The head of CARE Kenya, Stephen Vaughan, said: "The funding
shortfall means people who have fled unimaginable suffering are not
getting the care they need. As well as the human cost, there is
also a cost to security in the region. If children are not going to
school, and if people do not have proper shelter and other
services, this has the potential to fuel further insecurity."
The head of Oxfam in Kenya, Nigel Tricks, said: "Refugee camps
are only temporary solutions, and the situation is increasingly
untenable. Funds are needed now to save lives, but we can't keep
pumping money in year after year while the camp keeps getting
bigger. A change in approach is urgently needed. However, right
now, the world has an obligation not to turn its back on Dadaab and
the needs of the people there."
Christian Aid issued a statement on Thursday of last week, one
year since the Disasters Emergency Committee launched an appeal for
the East Africa crisis. It said that the British public had donated
£79 million to the region, "which in the last year has funded
emergency aid for 2.3 million people. . .
"With some areas experiencing the worst rainfall in 60 years,
and parts of Somalia affected by famine in 2011, the aid effort has
helped save many lives in Kenya, Somalia, Ethiopia, and parts of
South Sudan. However, the region has still had only erratic rains
at best, and the conflict in south-central Somalia continues,
meaning that nine million people across the region are still in
need of food aid."
The international director of Tearfund, David Bainbridge, said:
"We're not out of the woods yet. We're expecting poor harvests in
Kenya because of long rains and crop failure in the southern
lowlands; so we'll continue to support communities in East Africa
to be more resistant to future unpredictable rainfall."

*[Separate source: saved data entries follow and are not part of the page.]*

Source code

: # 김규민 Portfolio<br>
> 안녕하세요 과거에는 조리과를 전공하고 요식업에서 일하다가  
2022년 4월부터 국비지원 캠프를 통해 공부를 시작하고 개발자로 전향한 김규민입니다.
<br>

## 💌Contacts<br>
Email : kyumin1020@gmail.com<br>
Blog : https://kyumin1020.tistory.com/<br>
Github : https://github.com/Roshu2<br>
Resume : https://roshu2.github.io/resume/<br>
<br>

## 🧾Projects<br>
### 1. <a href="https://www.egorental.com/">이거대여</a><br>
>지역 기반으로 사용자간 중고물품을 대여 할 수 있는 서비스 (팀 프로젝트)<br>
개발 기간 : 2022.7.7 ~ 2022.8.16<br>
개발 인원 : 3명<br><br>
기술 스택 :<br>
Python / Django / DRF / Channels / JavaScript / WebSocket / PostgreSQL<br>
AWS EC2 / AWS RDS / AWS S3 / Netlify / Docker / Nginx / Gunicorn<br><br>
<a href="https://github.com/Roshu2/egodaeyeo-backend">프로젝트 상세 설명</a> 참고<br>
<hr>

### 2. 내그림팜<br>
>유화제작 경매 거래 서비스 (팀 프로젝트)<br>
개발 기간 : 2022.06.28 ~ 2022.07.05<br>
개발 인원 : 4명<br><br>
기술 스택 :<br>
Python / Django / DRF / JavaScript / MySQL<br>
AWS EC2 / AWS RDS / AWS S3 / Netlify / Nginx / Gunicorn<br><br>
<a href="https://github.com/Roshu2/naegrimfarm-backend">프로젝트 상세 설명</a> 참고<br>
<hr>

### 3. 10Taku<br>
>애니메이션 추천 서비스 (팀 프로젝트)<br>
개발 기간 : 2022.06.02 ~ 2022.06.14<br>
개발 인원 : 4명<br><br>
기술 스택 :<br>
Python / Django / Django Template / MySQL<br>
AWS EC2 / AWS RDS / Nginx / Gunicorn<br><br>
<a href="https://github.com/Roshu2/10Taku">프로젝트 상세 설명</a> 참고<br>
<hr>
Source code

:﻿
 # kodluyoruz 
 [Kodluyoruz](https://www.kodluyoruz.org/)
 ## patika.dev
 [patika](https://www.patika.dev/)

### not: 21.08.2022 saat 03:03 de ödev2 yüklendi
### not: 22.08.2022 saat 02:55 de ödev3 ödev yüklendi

On Monday, the Leprosy Mission launched its first ever emergency
appeal, for the food crisis in West Africa (
News, 27 January), which it said was "becoming a full-scale
humanitarian crisis".
A statement from the Leprosy Mission said that the lives of
people with leprosy were at risk in Niger, where the charity funds
treatment services at the CSL Danja Hospital. "More and more people
are going hungry each day, causing families to uproot - even
travelling to neighbouring countries in a desperate bid for work or
handouts - to attempt to stop their children's hunger pangs."
The Leprosy Mission's director, Peter Walker, said that "never
before have we witnessed a natural disaster such as this
threatening the existence of thousands of people we are striving to
help.
"While we are facing our own economic challenges in the UK, it
takes relatively little - just £32 - to keep a leprosy-affected
family of six fed for a full month. I would urge people to help if
at all possible, and think of those suffering as a result of this
devastating crisis."
The Bishop of Bukavu, in the Democratic Republic of Congo (DRC),
the Rt Revd Sylvestre Bahati Bali-Busane, appealed last week for
prayers and support for people who have been displaced as a result
of fighting in the eastern part of the country. "The diocese of
Bukavu, recognising the holistic mission of the Church, is humbly
requesting prayers and any kind of support, so that vulnerable
victims can get relief through the Church," he said.
The Archbishop of Canterbury has lent his support to the launch
of a fund-raising appeal by Farm Africa, a British charity that
helps communities in rural Africa to grow food. The appeal "Give
Hunger the Boot!" asks churches to take part in a "welly-walk" to
raise money.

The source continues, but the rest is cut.